Lindo Jong is cunning, shrewd, resourceful; Waverly Jong is her mother's daughter. Waverly manages to irritate her mother when she resists parental guidance. Judith Arcana posits that "some daughters spend all or most of their energy trying futilely to be as different from their mothers as possible in behavior, appearance, relations with friends, lovers, children, husbands" (9). Waverly is a strategist in getting her brother to teach her to play chess, in winning at chess, in gaining her mother's forgiveness when she is rude and getting her mother's acceptance of the man she plans to marry. Lindo proudly reminds Waverly that she has inherited her ability to win from her.

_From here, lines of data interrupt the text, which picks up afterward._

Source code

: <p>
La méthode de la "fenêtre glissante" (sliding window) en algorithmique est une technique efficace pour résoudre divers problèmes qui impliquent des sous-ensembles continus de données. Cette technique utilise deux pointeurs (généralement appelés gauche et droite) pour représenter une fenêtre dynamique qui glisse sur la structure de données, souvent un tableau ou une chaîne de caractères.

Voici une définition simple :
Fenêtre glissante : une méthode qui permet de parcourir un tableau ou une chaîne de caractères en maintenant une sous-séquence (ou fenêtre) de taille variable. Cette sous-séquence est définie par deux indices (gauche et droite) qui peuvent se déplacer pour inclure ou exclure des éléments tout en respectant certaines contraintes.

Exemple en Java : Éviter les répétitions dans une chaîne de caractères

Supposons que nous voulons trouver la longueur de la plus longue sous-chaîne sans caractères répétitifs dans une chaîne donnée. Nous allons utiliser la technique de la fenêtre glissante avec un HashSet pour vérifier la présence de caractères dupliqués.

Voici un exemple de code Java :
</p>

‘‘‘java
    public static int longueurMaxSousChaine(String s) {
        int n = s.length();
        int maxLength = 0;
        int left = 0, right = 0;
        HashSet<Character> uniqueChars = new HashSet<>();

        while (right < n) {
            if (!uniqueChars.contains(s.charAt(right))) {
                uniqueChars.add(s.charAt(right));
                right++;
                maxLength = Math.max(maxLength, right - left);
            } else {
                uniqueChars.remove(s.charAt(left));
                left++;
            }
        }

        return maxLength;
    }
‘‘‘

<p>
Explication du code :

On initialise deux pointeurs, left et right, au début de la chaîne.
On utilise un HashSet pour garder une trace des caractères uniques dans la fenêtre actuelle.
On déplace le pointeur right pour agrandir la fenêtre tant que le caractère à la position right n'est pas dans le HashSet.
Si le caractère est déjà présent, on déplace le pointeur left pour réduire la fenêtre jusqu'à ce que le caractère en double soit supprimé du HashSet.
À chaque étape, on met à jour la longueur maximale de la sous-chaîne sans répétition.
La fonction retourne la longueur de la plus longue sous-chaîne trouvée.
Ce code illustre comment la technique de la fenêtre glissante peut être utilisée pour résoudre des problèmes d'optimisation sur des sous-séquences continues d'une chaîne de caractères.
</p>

In literature that focuses on mother/daughter relationships, feminists see "context—historical time and social and cultural group" as important (Rosinsky, 285). Lindo relates in "The Red Candle" that she once sacrificed her life to keep her parents' promise; she married as arranged. Chinese tradition permits Lindo's parents to give her to Huang Tai for her son—to determine her fate—but Lindo takes control of her destiny. On the day of her wedding, as she prepares for the ceremony, she schemes her way out of the planned marriage and into America, where "nobody says you have to keep the circumstances somebody else gives to you" (289).

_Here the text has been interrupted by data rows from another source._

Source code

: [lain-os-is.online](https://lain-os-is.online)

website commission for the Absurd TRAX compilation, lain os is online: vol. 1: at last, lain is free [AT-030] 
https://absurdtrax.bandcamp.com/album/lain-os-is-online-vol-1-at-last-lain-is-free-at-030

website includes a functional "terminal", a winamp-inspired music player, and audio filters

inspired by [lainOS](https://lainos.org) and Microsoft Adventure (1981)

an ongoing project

It takes determination to achieve voice and selfhood, to take control of one's mind and one's life from another, making one's self heard, overcoming silence. Lindo does not resign herself to her circumstances in China. Waverly reveals that she learns some of her strategies from her mother: "I was six when my mother taught me the art of invisible strength. It was a strategy for winning arguments, respect from others, and eventually, though neither of us knew it at the time, chess games" (89). Therein lies Lindo's contribution to her daughter's voice.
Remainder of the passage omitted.